Dona Laurinda, vinte e três anos, se formara uma mulher bela e encantadora, capaz de virar a cabeça de qualquer homem que tivesse gosto apurado e rigoroso pelo sexo oposto. Seus cabelos compridos, caídos até a cintura, lhe davam ares de uma boneca feita sobre medida pelas mãos hábeis de um artista nato, que pensara em concentrar tudo de maravilhoso num ser humano único, tornando o inimitável e assombradamente fagueiro e mavioso:
— O prazer é todo meu, seu Bife.
— E como está o meu amigo Eduardo Camaleão?
— Neste momento se aprontando para o trabalho.
— Legal. Faz tempo que não vou à casa de vocês. Estou com saudades de seus bolos de chocolate.
— Não seja por isto, amigo Bife. Apareça quando quiser... Sempre será bem vindo.
— Tomei conhecimento, pelo Pingolino, o porteiro do seu prédio, irmão do vigia do meu edifício, que vocês comemoraram um ano de casados?
— De fato. Pensei que fosse contar com a presença do senhor. Fizemos uma brincadeira rápida, de última hora. Assamos uma carninha, entornamos algumas cervejas... Abrimos um champanhe. Até falei para o Camaleão: ‘Amor, está faltando o Bife’.
Risos de ambas as partes:
— Ele esqueceu de me chamar. Acontece. Não faltará ocasião.
— Independentemente disto, poderia ter ligado. Tudo bem. Me perdoa. Peço desculpas por nossa falha. Afinal, o senhor faz parte do seleto círculo de amigos. Sempre nosso cantinho estará ao seu inteiro dispor.

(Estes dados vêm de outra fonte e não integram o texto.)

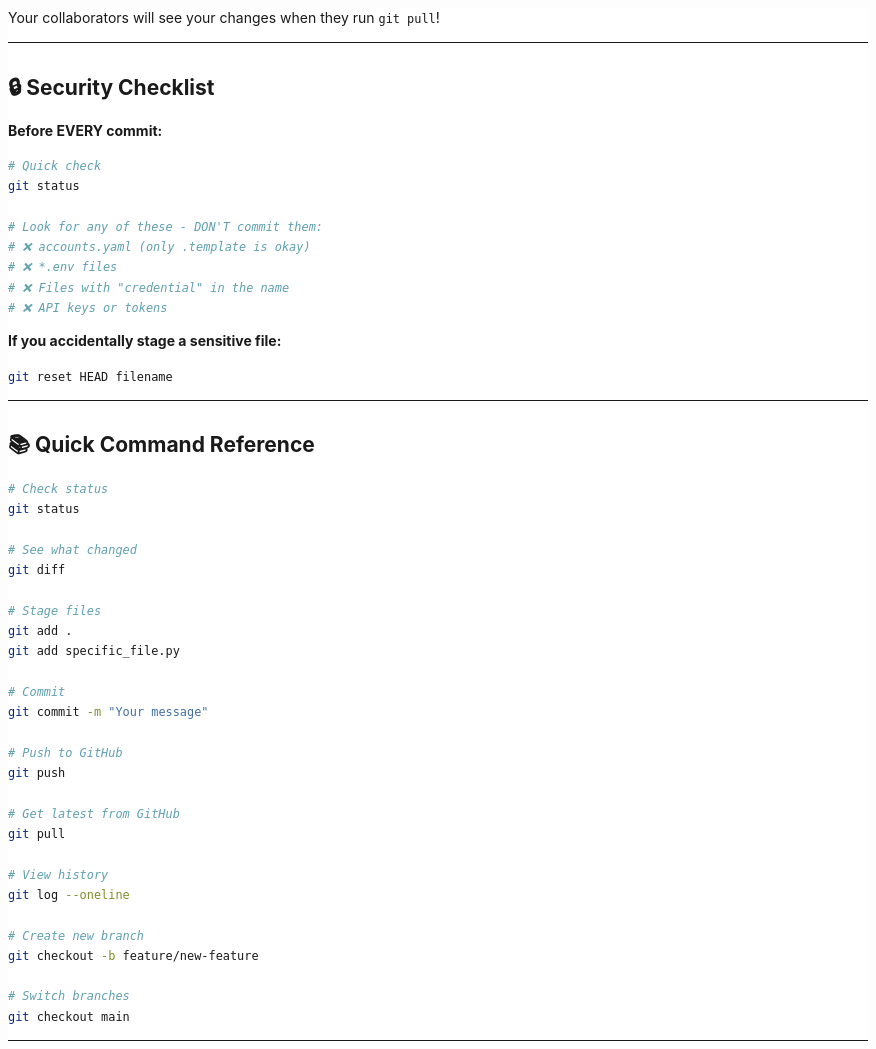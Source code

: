 Your collaborators will see your changes when they run `git pull`!

---

## 🔒 Security Checklist

**Before EVERY commit:**
```bash
# Quick check
git status

# Look for any of these - DON'T commit them:
# ❌ accounts.yaml (only .template is okay)
# ❌ *.env files
# ❌ Files with "credential" in the name
# ❌ API keys or tokens
```

**If you accidentally stage a sensitive file:**
```bash
git reset HEAD filename
```

---

## 📚 Quick Command Reference

```bash
# Check status
git status

# See what changed
git diff

# Stage files
git add .
git add specific_file.py

# Commit
git commit -m "Your message"

# Push to GitHub
git push

# Get latest from GitHub
git pull

# View history
git log --oneline

# Create new branch
git checkout -b feature/new-feature

# Switch branches
git checkout main
```

---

— Agradeço o seu carinho. Isto muito me lisonjeia.
— Não por isto.
— A Bebel, sua empregada, me disse num encontro que tivemos na feira de quarta, que a senhora está pensando em ter um filho?
— Nossa, as noticias correm. Penso, de fato, em aumentar a família. Acho que está na hora de arranjarmos um herdeiro...
Bife Marcos Passado não era de perder uma chance, por menor ou por mais insignificante que fosse. Neste pé, aproveitou a deixa e caiu matando:
— Uau, dona Laurinda! Que excelente notícia. Me avisa quando quiser colocar esta ideia em prática. Lembra de mim. Não esqueça que os amigos... Os verdadeiros amigos são para estas coisas...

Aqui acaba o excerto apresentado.